Form 8-K

 

 

SECURITIES AND EXCHANGE COMMISSION

WASHINGTON, D.C. 20549

 

 

FORM 8-K

 

 

CURRENT REPORT

Pursuant to Section 13 OR 15(d) of the Securities Exchange Act of 1934

Date of Report (Date of earliest event reported): August 10, 2009

 

 

FTI CONSULTING, INC.

(Exact Name of Registrant as Specified in Charter)

 

 

 

Maryland   001-14875   52-1261113

(State or other jurisdiction

of incorporation)

  (Commission File Number)  

(IRS Employer

Identification No.)

777 South Flagler Drive, Suite 1500, West Palm Beach, Florida 33401

(Address of principal executive offices) (Zip Code)

Registrant’s telephone number, including area code: (561) 515-1900

 

(Former name or former address, if changed since last report)

 

 

Check the appropriate box below if the Form 8-K filing is intended to simultaneously satisfy the filing obligation of the registrant under any of the following provisions:

 

¨ Written communications pursuant to Rule 425 under the Securities Act (17 CFR 230.425)

 

¨ Soliciting material pursuant to Rule 14a-12 under the Exchange Act (17 CFR 240.14d-2(b))

 

¨ Pre-commencement communications pursuant to Rule 14d-2(b) under the Exchange Act (17 CFR 240.14d-2(b))

 

¨ Pre-commencement communications pursuant to Rule 13e-4(c) under the Exchange Act (17 CFR 240.13e-4(c))

 

 

 


ITEM 8.01. OTHER EVENTS.

In light of recent industry developments, FTI Consulting, Inc. (“FTI” or the “Company”) has conducted a re-examination of its accounting for earn-out payments and has concluded that no material corrections are required. As a result of this re-examination, the Company has determined that it will correct an immaterial error in its previously issued 2006, 2007 and 2008 financial statements by making adjustments to prior comparative period financial information beginning with its Quarterly Report on Form 10-Q for the quarter ending September 30, 2009, following completion of its tax analysis, as discussed below. The immaterial correction has no effect on 2009 results of operations, on cash or liquidity for any prior comparative period, or on the Company’s earnings guidance issued on August 4, 2009.

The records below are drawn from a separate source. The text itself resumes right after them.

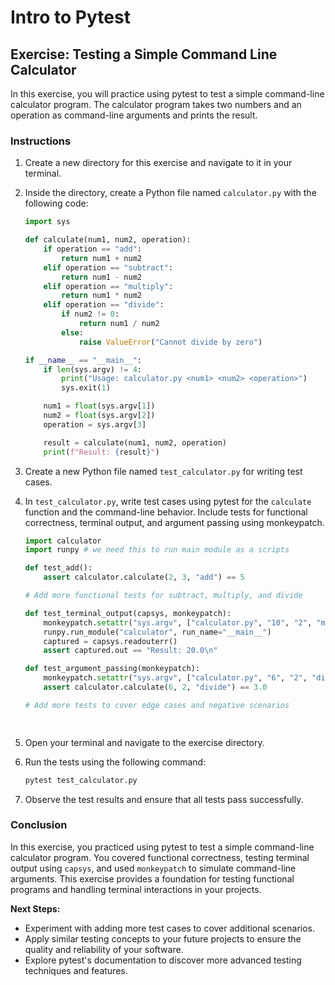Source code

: # Intro to Pytest

## Exercise: Testing a Simple Command Line Calculator

In this exercise, you will practice using pytest to test a simple command-line calculator program. The calculator program takes two numbers and an operation as command-line arguments and prints the result.

### Instructions

1. Create a new directory for this exercise and navigate to it in your terminal.

2. Inside the directory, create a Python file named `calculator.py` with the following code:

   ```python
   import sys

   def calculate(num1, num2, operation):
       if operation == "add":
           return num1 + num2
       elif operation == "subtract":
           return num1 - num2
       elif operation == "multiply":
           return num1 * num2
       elif operation == "divide":
           if num2 != 0:
               return num1 / num2
           else:
               raise ValueError("Cannot divide by zero")

   if __name__ == "__main__":
       if len(sys.argv) != 4:
           print("Usage: calculator.py <num1> <num2> <operation>")
           sys.exit(1)

       num1 = float(sys.argv[1])
       num2 = float(sys.argv[2])
       operation = sys.argv[3]

       result = calculate(num1, num2, operation)
       print(f"Result: {result}")
   ```

3. Create a new Python file named `test_calculator.py` for writing test cases.

4. In `test_calculator.py`, write test cases using pytest for the `calculate` function and the command-line behavior. Include tests for functional correctness, terminal output, and argument passing using monkeypatch.

   ```python
   import calculator
   import runpy # we need this to run main module as a scripts 

   def test_add():
       assert calculator.calculate(2, 3, "add") == 5

   # Add more functional tests for subtract, multiply, and divide

   def test_terminal_output(capsys, monkeypatch):
       monkeypatch.setattr("sys.argv", ["calculator.py", "10", "2", "multiply"])
       runpy.run_module("calculator", run_name="__main__")
       captured = capsys.readouterr()
       assert captured.out == "Result: 20.0\n"

   def test_argument_passing(monkeypatch):
       monkeypatch.setattr("sys.argv", ["calculator.py", "6", "2", "divide"]) # Extra Credit: This line currently doesn't do anything can we fix it?
       assert calculator.calculate(6, 2, "divide") == 3.0

   # Add more tests to cover edge cases and negative scenarios 

  
   ```

5. Open your terminal and navigate to the exercise directory.

6. Run the tests using the following command:

   ```bash
   pytest test_calculator.py
   ```

7. Observe the test results and ensure that all tests pass successfully.

### Conclusion

In this exercise, you practiced using pytest to test a simple command-line calculator program. You covered functional correctness, testing terminal output using `capsys`, and used `monkeypatch` to simulate command-line arguments. This exercise provides a foundation for testing functional programs and handling terminal interactions in your projects.

**Next Steps:**
- Experiment with adding more test cases to cover additional scenarios.
- Apply similar testing concepts to your future projects to ensure the quality and reliability of your software.
- Explore pytest's documentation to discover more advanced testing techniques and features.
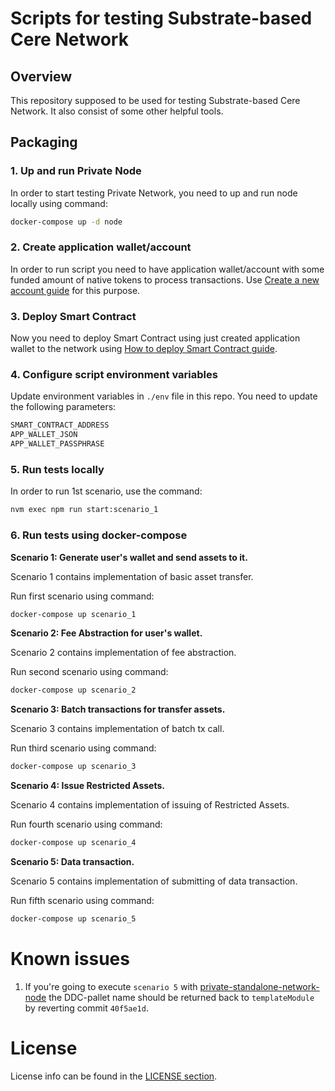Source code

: # Scripts for testing Substrate-based Cere Network 

## Overview 
This repository supposed to be used for testing Substrate-based Cere Network. It also consist of some other helpful tools.

## Packaging
### 1. Up and run Private Node
In order to start testing Private Network, you need to up and run node locally using command:
```bash
docker-compose up -d node
```

### 2. Create application wallet/account 

In order to run script you need to have application wallet/account with some funded amount of native tokens to process transactions. Use [Create a new account guide](https://github.com/Cerebellum-Network/validator-instructions/blob/master/docs/staking_accounts.md#step-1-create-a-stash-account) for this purpose.

### 3. Deploy Smart Contract

Now you need to deploy Smart Contract using just created application wallet to the network using [How to deploy Smart Contract guide](https://github.com/Cerebellum-Network/private-standalone-network-node/blob/dev/docs/derivative_assets.md#how-to-deploy-enterprise-derivative-assets-via-smart-contract).


### 4. Configure script environment variables

Update environment variables in `./env` file in this repo. You need to update the following parameters:
```bash
SMART_CONTRACT_ADDRESS
APP_WALLET_JSON
APP_WALLET_PASSPHRASE
```
### 5. Run tests locally
In order to run 1st scenario, use the command:
```bash
nvm exec npm run start:scenario_1 
```

### 6. Run tests using docker-compose

**Scenario 1: Generate user's wallet and send assets to it.**

Scenario 1 contains implementation of basic asset transfer.

Run first scenario using command:
```bash
docker-compose up scenario_1
```
**Scenario 2: Fee Abstraction for user's wallet.**

Scenario 2 contains implementation of fee abstraction.

Run second scenario using command:
```bash
docker-compose up scenario_2
```
**Scenario 3: Batch transactions for transfer assets.**

Scenario 3 contains implementation of batch tx call.

Run third scenario using command:
```bash
docker-compose up scenario_3
```
**Scenario 4: Issue Restricted Assets.**

Scenario 4 contains implementation of issuing of Restricted Assets.

Run fourth scenario using command:
```bash
docker-compose up scenario_4
```
**Scenario 5: Data transaction.**

Scenario 5 contains implementation of submitting of data transaction.

Run fifth scenario using command:
```bash
docker-compose up scenario_5
```
# Known issues
1. If you're going to execute `scenario 5` with [private-standalone-network-node](https://github.com/Cerebellum-Network/private-standalone-network-node) the DDC-pallet name should be returned back to `templateModule` by reverting commit `40f5ae1d`.
# License 
License info can be found in the [LICENSE section](./docs/LICENSE.md).
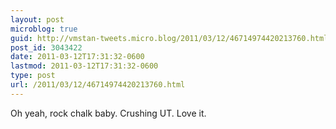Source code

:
 ```yaml
---
layout: post
microblog: true
guid: http://vmstan-tweets.micro.blog/2011/03/12/46714974420213760.html
post_id: 3043422
date: 2011-03-12T17:31:32-0600
lastmod: 2011-03-12T17:31:32-0600
type: post
url: /2011/03/12/46714974420213760.html
---
```

Oh yeah, rock chalk baby. Crushing UT. Love it.
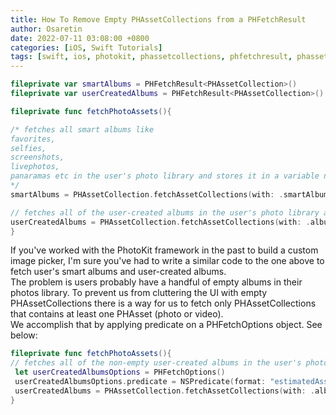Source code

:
 ```yaml
---
title: How To Remove Empty PHAssetCollections from a PHFetchResult
author: Osaretin
date: 2022-07-11 03:08:00 +0800
categories: [iOS, Swift Tutorials]
tags: [swift, ios, photokit, phassetcollections, phfetchresult, phassets, custom photo picker, uikit]
---
```



```swift
fileprivate var smartAlbums = PHFetchResult<PHAssetCollection>()
fileprivate var userCreatedAlbums = PHFetchResult<PHAssetCollection>()

fileprivate func fetchPhotoAssets(){

/* fetches all smart albums like 
favorites, 
selfies, 
screenshots, 
livephotos, 
panaramas etc in the user's photo library and stores it in a variable named "smartAlbums"
*/
smartAlbums = PHAssetCollection.fetchAssetCollections(with: .smartAlbum, subtype: .albumRegular, options: nil)

// fetches all of the user-created albums in the user's photo library and stores it in a variable named "userCreatedAlbums"
userCreatedAlbums = PHAssetCollection.fetchAssetCollections(with: .album, subtype: .albumRegular, options: nil)
}
```

If you've worked with the PhotoKit framework in the past to build a custom image picker, I'm sure you've had to write a similar code to the one above to fetch user's smart albums and user-created albums.  
The problem is users probably have a handful of empty albums in their photos library. To prevent us from cluttering the UI with empty PHAssetCollections there is a way for us to fetch only PHAssetCollections that contains at least one PHAsset (photo or video).  
We accomplish that by applying predicate on a PHFetchOptions object. See below:

```swift
fileprivate func fetchPhotoAssets(){
// fetches all of the non-empty user-created albums in the user's photo library and stores it in a variable named "userCreatedAlbums"
 let userCreatedAlbumsOptions = PHFetchOptions()
 userCreatedAlbumsOptions.predicate = NSPredicate(format: "estimatedAssetCount > 0")
 userCreatedAlbums = PHAssetCollection.fetchAssetCollections(with: .album, subtype: .albumRegular, options: userCreatedAlbumsOptions)
}
```


<!-- (How to Fetch only PHAssetCollections containing at least one photo) -->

The immaterial error occurred as a result of disbursements that were made from an Employee Benefit Trust (the “EBT”) that FD International (Holdings) Limited (“FD”) established in 2004 and funded by contributing FD shares to the EBT. FTI acquired FD in 2006. In the acquisition, FTI paid the EBT its proportionate share of purchase consideration, including its proportionate share of earn-out consideration, consistent with the EBT’s 1.7% stock ownership interest in FD. By its terms, the EBT’s trust agreement designated present and future employees of FD as possible beneficiaries of the EBT and allowed the trustee of the EBT to make distributions to such beneficiaries whether or not they held any shares of FD prior to or at the time of the disbursements. In addition, FTI determined that the EBT was used to distribute contingent payments related to three other small FD Group acquisitions. In re-examining its earn-out accounting, FTI determined that the EBT made disbursements to EBT beneficiaries that were not in the same proportion as the beneficiaries’ ownership of FD shares and/or to beneficiaries who did not own any FD shares. In considering the impact of these distributions by the EBT on FTI’s accounting for payments of acquisition consideration made to the EBT, FTI, after consultation with its independent registered public accountants, concluded that it would be appropriate to make an immaterial correction to its 2006, 2007 and 2008 financial statements to record the amount of the payments of acquisition consideration from the EBT as compensation, rather than as purchase consideration. FTI will reflect appropriate adjustments to its prior period comparative financial information beginning with its third quarter 10-Q filing.

Background

In October 2006, FTI acquired FD, a private company incorporated in England and Wales that had been owned by a private equity firm and certain individuals, most of whom were employees of FD. As is common for private companies in the UK, particularly those with private equity ownership, FD had established the EBT by contributing FD stock to the EBT. This was done by FD in 2004, and at the time of FTI’s acquisition of FD, the EBT owned 1.7% of the stock of FD. When it acquired FD, FTI acquired the FD stock owned by the EBT on the same terms and conditions as it acquired FD stock from the other FD stockholders, in order to obtain 100% ownership of FD.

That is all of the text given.